You can further optimize the setup by not installing engines/motors in all of them. So maybe you have one car providing locomotion, with the rest following behind and designed for carrying.
That’s actually getting less common; pretty much all rapid transport and commuter trains are multiple units these days, as are an increasing number of intercity trains.
In Ireland, there are precisely two passenger routes still operated with locomotives, and there’s a tender offer out to replace one of them with a (really wacky; diesel, battery, _and_ overhead lines in two voltages!) multiple unit.
And all the power could just come from a few large centralized facilities that are super efficient. We could just use thin strands of metal to get it to the vehicles over head…
The economics work out where they’re pretty low-frequency (I think less than two an hour per direction is the usual figure).
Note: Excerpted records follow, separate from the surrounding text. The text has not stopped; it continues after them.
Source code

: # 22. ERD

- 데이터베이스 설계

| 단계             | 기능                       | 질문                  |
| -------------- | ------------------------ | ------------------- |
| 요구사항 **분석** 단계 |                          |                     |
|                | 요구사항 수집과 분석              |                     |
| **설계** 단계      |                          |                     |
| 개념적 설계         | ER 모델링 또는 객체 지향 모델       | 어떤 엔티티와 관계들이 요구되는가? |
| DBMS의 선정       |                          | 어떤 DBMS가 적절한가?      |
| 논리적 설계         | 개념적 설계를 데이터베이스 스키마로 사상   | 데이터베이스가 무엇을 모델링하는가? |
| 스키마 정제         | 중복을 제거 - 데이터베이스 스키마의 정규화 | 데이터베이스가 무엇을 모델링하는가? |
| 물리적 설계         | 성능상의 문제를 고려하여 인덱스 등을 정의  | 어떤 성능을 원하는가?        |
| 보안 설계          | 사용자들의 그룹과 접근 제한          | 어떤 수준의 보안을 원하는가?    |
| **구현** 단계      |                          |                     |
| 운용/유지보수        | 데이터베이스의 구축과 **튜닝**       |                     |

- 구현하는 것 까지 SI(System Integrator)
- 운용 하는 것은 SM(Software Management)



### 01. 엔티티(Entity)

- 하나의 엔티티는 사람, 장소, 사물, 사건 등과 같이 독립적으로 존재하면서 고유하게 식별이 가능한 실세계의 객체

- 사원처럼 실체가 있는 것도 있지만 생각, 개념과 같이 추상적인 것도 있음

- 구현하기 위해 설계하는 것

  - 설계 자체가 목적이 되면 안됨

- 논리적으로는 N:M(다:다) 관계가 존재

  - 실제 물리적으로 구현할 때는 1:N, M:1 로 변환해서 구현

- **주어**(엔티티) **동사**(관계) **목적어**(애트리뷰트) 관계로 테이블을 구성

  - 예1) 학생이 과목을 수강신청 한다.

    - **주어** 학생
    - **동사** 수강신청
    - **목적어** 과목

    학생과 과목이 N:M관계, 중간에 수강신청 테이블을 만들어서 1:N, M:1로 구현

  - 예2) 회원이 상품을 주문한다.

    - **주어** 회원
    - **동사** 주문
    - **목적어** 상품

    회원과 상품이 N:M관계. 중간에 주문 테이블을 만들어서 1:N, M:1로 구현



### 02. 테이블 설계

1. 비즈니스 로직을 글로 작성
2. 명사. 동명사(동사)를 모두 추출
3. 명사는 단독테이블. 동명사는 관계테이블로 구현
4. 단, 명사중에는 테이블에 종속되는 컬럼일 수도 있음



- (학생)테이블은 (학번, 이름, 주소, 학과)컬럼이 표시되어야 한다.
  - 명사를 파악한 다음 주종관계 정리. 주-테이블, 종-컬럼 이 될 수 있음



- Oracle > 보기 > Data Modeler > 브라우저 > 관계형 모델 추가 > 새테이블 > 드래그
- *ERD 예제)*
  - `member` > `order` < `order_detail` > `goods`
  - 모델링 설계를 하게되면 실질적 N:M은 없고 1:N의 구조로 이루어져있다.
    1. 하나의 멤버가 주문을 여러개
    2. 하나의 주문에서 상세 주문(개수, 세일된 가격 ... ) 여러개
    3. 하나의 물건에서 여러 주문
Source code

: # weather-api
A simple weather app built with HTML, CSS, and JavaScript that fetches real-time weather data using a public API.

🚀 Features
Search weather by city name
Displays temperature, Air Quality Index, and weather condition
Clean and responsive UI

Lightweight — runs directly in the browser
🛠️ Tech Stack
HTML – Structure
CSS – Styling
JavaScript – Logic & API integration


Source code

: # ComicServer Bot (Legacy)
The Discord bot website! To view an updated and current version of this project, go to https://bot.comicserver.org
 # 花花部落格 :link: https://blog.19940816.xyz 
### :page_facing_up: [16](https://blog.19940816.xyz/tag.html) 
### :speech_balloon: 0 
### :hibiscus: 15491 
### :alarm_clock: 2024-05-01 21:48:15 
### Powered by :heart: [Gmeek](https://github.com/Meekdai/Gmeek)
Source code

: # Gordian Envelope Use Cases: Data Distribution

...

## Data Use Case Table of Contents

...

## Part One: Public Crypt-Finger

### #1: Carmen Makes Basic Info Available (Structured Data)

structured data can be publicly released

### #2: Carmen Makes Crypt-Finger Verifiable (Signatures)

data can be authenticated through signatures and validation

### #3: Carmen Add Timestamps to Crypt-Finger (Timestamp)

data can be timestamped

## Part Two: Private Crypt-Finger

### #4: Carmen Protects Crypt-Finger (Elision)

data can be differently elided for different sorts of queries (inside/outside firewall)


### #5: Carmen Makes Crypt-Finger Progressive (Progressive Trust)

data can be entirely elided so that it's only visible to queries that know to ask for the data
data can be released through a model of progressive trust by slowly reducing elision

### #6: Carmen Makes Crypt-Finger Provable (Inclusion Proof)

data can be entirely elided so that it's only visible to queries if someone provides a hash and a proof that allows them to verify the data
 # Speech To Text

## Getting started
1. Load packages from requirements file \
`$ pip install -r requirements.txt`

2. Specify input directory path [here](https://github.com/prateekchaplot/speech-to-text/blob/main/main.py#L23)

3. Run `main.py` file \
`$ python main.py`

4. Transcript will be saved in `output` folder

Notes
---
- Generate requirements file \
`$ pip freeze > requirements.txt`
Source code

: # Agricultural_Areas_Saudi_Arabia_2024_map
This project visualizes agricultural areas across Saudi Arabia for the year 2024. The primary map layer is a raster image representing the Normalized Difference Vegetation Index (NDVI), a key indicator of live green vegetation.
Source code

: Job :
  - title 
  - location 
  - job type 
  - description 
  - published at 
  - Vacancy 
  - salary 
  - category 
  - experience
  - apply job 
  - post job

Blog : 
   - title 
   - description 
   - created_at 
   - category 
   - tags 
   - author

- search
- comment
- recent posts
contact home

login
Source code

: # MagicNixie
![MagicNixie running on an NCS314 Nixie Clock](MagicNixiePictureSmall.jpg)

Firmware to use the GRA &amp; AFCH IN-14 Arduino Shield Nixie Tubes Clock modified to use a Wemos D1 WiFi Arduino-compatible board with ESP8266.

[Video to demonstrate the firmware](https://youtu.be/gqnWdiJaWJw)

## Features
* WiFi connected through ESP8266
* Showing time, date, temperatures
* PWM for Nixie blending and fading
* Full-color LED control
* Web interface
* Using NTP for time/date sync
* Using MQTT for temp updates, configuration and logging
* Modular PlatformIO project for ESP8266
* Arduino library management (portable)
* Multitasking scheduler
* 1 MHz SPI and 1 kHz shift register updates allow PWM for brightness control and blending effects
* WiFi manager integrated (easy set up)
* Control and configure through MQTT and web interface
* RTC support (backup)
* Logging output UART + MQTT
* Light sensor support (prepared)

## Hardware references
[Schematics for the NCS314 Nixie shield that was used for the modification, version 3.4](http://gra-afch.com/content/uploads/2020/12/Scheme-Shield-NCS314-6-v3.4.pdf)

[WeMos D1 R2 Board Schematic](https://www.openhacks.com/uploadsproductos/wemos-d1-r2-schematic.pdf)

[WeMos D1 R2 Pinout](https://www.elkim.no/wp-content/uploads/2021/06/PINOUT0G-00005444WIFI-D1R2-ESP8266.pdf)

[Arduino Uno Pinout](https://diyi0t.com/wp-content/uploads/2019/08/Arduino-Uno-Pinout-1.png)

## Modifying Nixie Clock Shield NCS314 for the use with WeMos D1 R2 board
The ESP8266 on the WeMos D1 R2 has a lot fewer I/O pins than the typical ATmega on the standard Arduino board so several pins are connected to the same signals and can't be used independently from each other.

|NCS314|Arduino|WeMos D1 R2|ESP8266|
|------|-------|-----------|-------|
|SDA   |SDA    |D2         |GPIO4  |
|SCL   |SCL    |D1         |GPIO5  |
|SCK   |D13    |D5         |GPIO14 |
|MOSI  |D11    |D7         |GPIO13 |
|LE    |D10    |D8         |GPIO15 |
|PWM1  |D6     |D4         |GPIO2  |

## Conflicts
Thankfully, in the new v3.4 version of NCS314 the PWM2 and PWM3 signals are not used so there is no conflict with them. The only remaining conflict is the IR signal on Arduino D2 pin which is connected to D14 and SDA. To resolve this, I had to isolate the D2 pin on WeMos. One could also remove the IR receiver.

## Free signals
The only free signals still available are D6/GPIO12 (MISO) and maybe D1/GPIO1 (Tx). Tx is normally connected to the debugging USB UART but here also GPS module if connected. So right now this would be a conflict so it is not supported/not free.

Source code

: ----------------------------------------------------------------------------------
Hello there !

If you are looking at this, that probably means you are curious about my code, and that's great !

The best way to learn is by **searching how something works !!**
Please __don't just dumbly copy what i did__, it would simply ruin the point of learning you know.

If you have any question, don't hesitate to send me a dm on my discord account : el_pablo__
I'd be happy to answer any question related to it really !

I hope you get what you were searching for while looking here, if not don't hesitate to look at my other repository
They’re also useful as a transition technology. The DART+ project in Ireland will use them for one line which will have the frequency for electrification (8 trains per direction per hour) and is already partially electrified, but is going to take a while to fully electrify (due to low bridges etc); once it’s electrified they’ll then likely be used in low-frequency regional routes.
(The realised project will use 750 uniform cars, about 200 of which will have batteries.)
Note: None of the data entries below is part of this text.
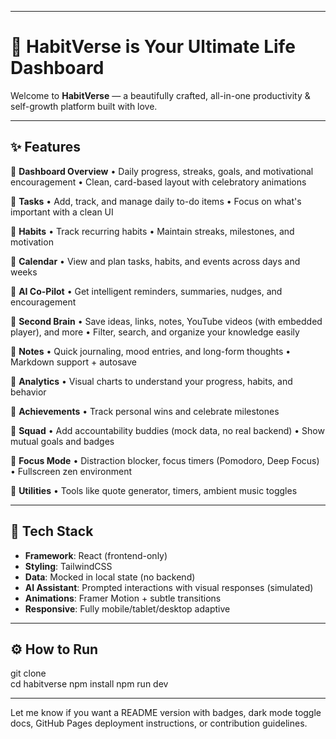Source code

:  
---

# 🌟 HabitVerse is Your Ultimate Life Dashboard

Welcome to **HabitVerse** — a beautifully crafted, all-in-one productivity & self-growth platform built with love. 

 
---

## ✨ Features

🔹 **Dashboard Overview**
• Daily progress, streaks, goals, and motivational encouragement
• Clean, card-based layout with celebratory animations

🔹 **Tasks**
• Add, track, and manage daily to-do items
• Focus on what's important with a clean UI

🔹 **Habits**
• Track recurring habits
• Maintain streaks, milestones, and motivation

🔹 **Calendar**
• View and plan tasks, habits, and events across days and weeks

🔹 **AI Co-Pilot**
• Get intelligent reminders, summaries, nudges, and encouragement

🔹 **Second Brain**
• Save ideas, links, notes, YouTube videos (with embedded player), and more
• Filter, search, and organize your knowledge easily

🔹 **Notes**
• Quick journaling, mood entries, and long-form thoughts
• Markdown support + autosave

🔹 **Analytics**
• Visual charts to understand your progress, habits, and behavior

🔹 **Achievements**
• Track personal wins and celebrate milestones

🔹 **Squad**
• Add accountability buddies (mock data, no real backend)
• Show mutual goals and badges

🔹 **Focus Mode**
• Distraction blocker, focus timers (Pomodoro, Deep Focus)
• Fullscreen zen environment

🔹 **Utilities**
• Tools like quote generator, timers, ambient music toggles

---

## 📁 Tech Stack

* **Framework**: React (frontend-only)
* **Styling**: TailwindCSS
* **Data**: Mocked in local state (no backend)
* **AI Assistant**: Prompted interactions with visual responses (simulated)
* **Animations**: Framer Motion + subtle transitions
* **Responsive**: Fully mobile/tablet/desktop adaptive

---

## ⚙️ How to Run

git clone  
cd habitverse
npm install
npm run dev

---

Let me know if you want a README version with badges, dark mode toggle docs, GitHub Pages deployment instructions, or contribution guidelines.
They are good for infrequently used track and places where overhead wires would be in the way, like that very Tesla employee shuttle on it's own track and container ports.
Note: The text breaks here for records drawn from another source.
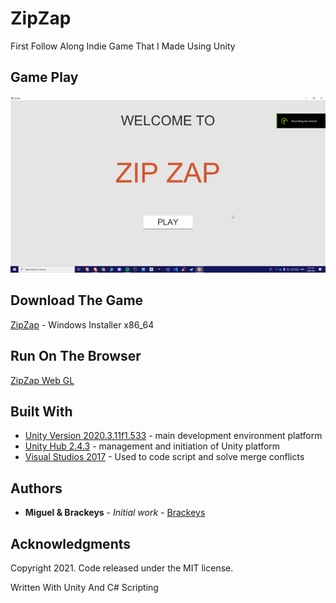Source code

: # ZipZap

First Follow Along Indie Game That I Made Using Unity

## Game Play
![Demo ZipZap](https://github.com/MiguelEmmara-ai/ZipZap/blob/development/Assets/Demo.gif)

## Download The Game
[ZipZap](https://github.com/MiguelEmmara-ai/ZipZap/releases/tag/V1.0) - Windows Installer x86_64

## Run On The Browser
[ZipZap Web GL](https://zipzap.miguelemmara.me)

## Built With

* [Unity Version 2020.3.11f1.533](https://unity3d.com/get-unity/download/archive) - main development environment platform
* [Unity Hub 2.4.3](https://unity3d.com/hub/whats-new) - management and initiation of Unity platform
* [Visual Studios 2017](https://visualstudio.microsoft.com/vs/) - Used to code script and solve merge conflicts

## Authors

* **Miguel & Brackeys** - *Initial work* - [Brackeys](https://www.youtube.com/channel/UCYbK_tjZ2OrIZFBvU6CCMiA)


## Acknowledgments

Copyright 2021. Code released under the MIT license.

Written With Unity And C# Scripting
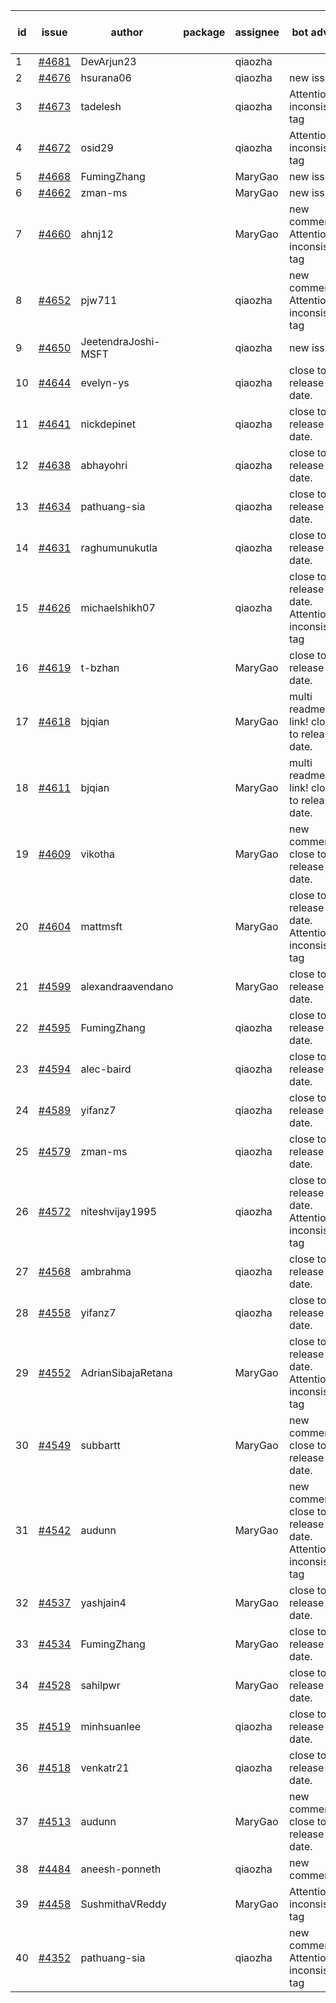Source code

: | id | issue | author | package | assignee | bot advice | created date of issue | target release date | date from target |
| ------ | ------ | ------ | ------ | ------ | ------ | ------ | ------ | :-----: |
| 1 | [#4681](https://github.com/Azure/sdk-release-request/issues/4681) | DevArjun23 |  | qiaozha |  | 10-24 |  | 0 |
| 2 | [#4676](https://github.com/Azure/sdk-release-request/issues/4676) | hsurana06 |  | qiaozha | new issue. | 10-23 | 11-24 |  |
| 3 | [#4673](https://github.com/Azure/sdk-release-request/issues/4673) | tadelesh |  | qiaozha | Attention to inconsistent tag | 10-23 | 11-24 |  |
| 4 | [#4672](https://github.com/Azure/sdk-release-request/issues/4672) | osid29 |  | qiaozha | Attention to inconsistent tag | 10-23 | 11-24 |  |
| 5 | [#4668](https://github.com/Azure/sdk-release-request/issues/4668) | FumingZhang |  | MaryGao | new issue. | 10-20 | 11-24 |  |
| 6 | [#4662](https://github.com/Azure/sdk-release-request/issues/4662) | zman-ms |  | MaryGao | new issue. | 10-18 | 11-24 |  |
| 7 | [#4660](https://github.com/Azure/sdk-release-request/issues/4660) | ahnj12 |  | MaryGao | new comment. Attention to inconsistent tag | 10-17 | 11-24 |  |
| 8 | [#4652](https://github.com/Azure/sdk-release-request/issues/4652) | pjw711 |  | qiaozha | new comment. Attention to inconsistent tag | 10-13 | 11-24 |  |
| 9 | [#4650](https://github.com/Azure/sdk-release-request/issues/4650) | JeetendraJoshi-MSFT |  | qiaozha | new issue. | 10-13 | 11-24 |  |
| 10 | [#4644](https://github.com/Azure/sdk-release-request/issues/4644) | evelyn-ys |  | qiaozha | close to release date.  | 10-13 | 10-27 | 1 |
| 11 | [#4641](https://github.com/Azure/sdk-release-request/issues/4641) | nickdepinet |  | qiaozha | close to release date.  | 10-12 | 10-27 | 1 |
| 12 | [#4638](https://github.com/Azure/sdk-release-request/issues/4638) | abhayohri |  | qiaozha | close to release date.  | 10-12 | 10-27 | 1 |
| 13 | [#4634](https://github.com/Azure/sdk-release-request/issues/4634) | pathuang-sia |  | qiaozha | close to release date.  | 10-12 | 10-27 | 1 |
| 14 | [#4631](https://github.com/Azure/sdk-release-request/issues/4631) | raghumunukutla |  | qiaozha | close to release date.  | 10-12 | 10-27 | 1 |
| 15 | [#4626](https://github.com/Azure/sdk-release-request/issues/4626) | michaelshikh07 |  | qiaozha | close to release date.  Attention to inconsistent tag | 10-09 | 10-27 | 1 |
| 16 | [#4619](https://github.com/Azure/sdk-release-request/issues/4619) | t-bzhan |  | MaryGao | close to release date.  | 10-08 | 10-27 | 1 |
| 17 | [#4618](https://github.com/Azure/sdk-release-request/issues/4618) | bjqian |  | MaryGao | multi readme link! close to release date.  | 10-07 | 10-27 | 1 |
| 18 | [#4611](https://github.com/Azure/sdk-release-request/issues/4611) | bjqian |  | MaryGao | multi readme link! close to release date.  | 10-07 | 10-27 | 1 |
| 19 | [#4609](https://github.com/Azure/sdk-release-request/issues/4609) | vikotha |  | MaryGao | new comment. close to release date.  | 10-06 | 10-27 | 1 |
| 20 | [#4604](https://github.com/Azure/sdk-release-request/issues/4604) | mattmsft |  | MaryGao | close to release date.  Attention to inconsistent tag | 10-03 | 10-27 | 1 |
| 21 | [#4599](https://github.com/Azure/sdk-release-request/issues/4599) | alexandraavendano |  | MaryGao | close to release date.  | 10-02 | 10-27 | 1 |
| 22 | [#4595](https://github.com/Azure/sdk-release-request/issues/4595) | FumingZhang |  | qiaozha | close to release date.  | 09-29 | 10-27 | 1 |
| 23 | [#4594](https://github.com/Azure/sdk-release-request/issues/4594) | alec-baird |  | qiaozha | close to release date.  | 09-28 | 10-27 | 1 |
| 24 | [#4589](https://github.com/Azure/sdk-release-request/issues/4589) | yifanz7 |  | qiaozha | close to release date.  | 09-28 | 10-27 | 1 |
| 25 | [#4579](https://github.com/Azure/sdk-release-request/issues/4579) | zman-ms |  | qiaozha | close to release date.  | 09-26 | 10-27 | 1 |
| 26 | [#4572](https://github.com/Azure/sdk-release-request/issues/4572) | niteshvijay1995 |  | qiaozha | close to release date.  Attention to inconsistent tag | 09-26 | 10-27 | 1 |
| 27 | [#4568](https://github.com/Azure/sdk-release-request/issues/4568) | ambrahma |  | qiaozha | close to release date.  | 09-25 | 10-27 | 1 |
| 28 | [#4558](https://github.com/Azure/sdk-release-request/issues/4558) | yifanz7 |  | qiaozha | close to release date.  | 09-25 | 10-27 | 1 |
| 29 | [#4552](https://github.com/Azure/sdk-release-request/issues/4552) | AdrianSibajaRetana |  | MaryGao | close to release date.  Attention to inconsistent tag | 09-22 | 10-27 | 1 |
| 30 | [#4549](https://github.com/Azure/sdk-release-request/issues/4549) | subbartt |  | MaryGao | new comment. close to release date.  | 09-22 | 10-27 | 1 |
| 31 | [#4542](https://github.com/Azure/sdk-release-request/issues/4542) | audunn |  | MaryGao | new comment. close to release date.  Attention to inconsistent tag | 09-21 | 10-27 | 1 |
| 32 | [#4537](https://github.com/Azure/sdk-release-request/issues/4537) | yashjain4 |  | MaryGao | close to release date.  | 09-21 | 10-27 | 1 |
| 33 | [#4534](https://github.com/Azure/sdk-release-request/issues/4534) | FumingZhang |  | MaryGao | close to release date.  | 09-21 | 10-27 | 1 |
| 34 | [#4528](https://github.com/Azure/sdk-release-request/issues/4528) | sahilpwr |  | MaryGao | close to release date.  | 09-20 | 10-27 | 1 |
| 35 | [#4519](https://github.com/Azure/sdk-release-request/issues/4519) | minhsuanlee |  | qiaozha | close to release date.  | 09-13 | 10-27 | 1 |
| 36 | [#4518](https://github.com/Azure/sdk-release-request/issues/4518) | venkatr21 |  | qiaozha | close to release date.  | 09-13 | 10-27 | 1 |
| 37 | [#4513](https://github.com/Azure/sdk-release-request/issues/4513) | audunn |  | MaryGao | new comment. close to release date.  | 09-08 | 10-27 | 1 |
| 38 | [#4484](https://github.com/Azure/sdk-release-request/issues/4484) | aneesh-ponneth |  | qiaozha | new comment. | 08-31 | 09-22 |  |
| 39 | [#4458](https://github.com/Azure/sdk-release-request/issues/4458) | SushmithaVReddy |  | MaryGao | Attention to inconsistent tag | 08-23 | 09-22 |  |
| 40 | [#4352](https://github.com/Azure/sdk-release-request/issues/4352) | pathuang-sia |  | qiaozha | new comment. Attention to inconsistent tag | 07-20 | 09-22 |  |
It's not the best way to go for mainline track and not suitable for long distance high speed trains.
Ireland is going to use a particularly unusual one for the Dublin-Belfast intercity route. It will have batteries, _and_ diesel generators, _and_ will run off overhead lines, in two voltages. The context is that parts of the line will take a while to electrify; it will initially run on overhead, battery, and diesel, then just overhead and battery as the lines are built out, and then hopefully finally just overhead.
Expense is correlative to scale, likely it's cheaper to deploy pantographs than battery factories.
Why did India build a high speed freight corridor with overhead power when they could have used batteries instead? Because the quantity of battery to power the trains doesn't exist, and overhead wires do.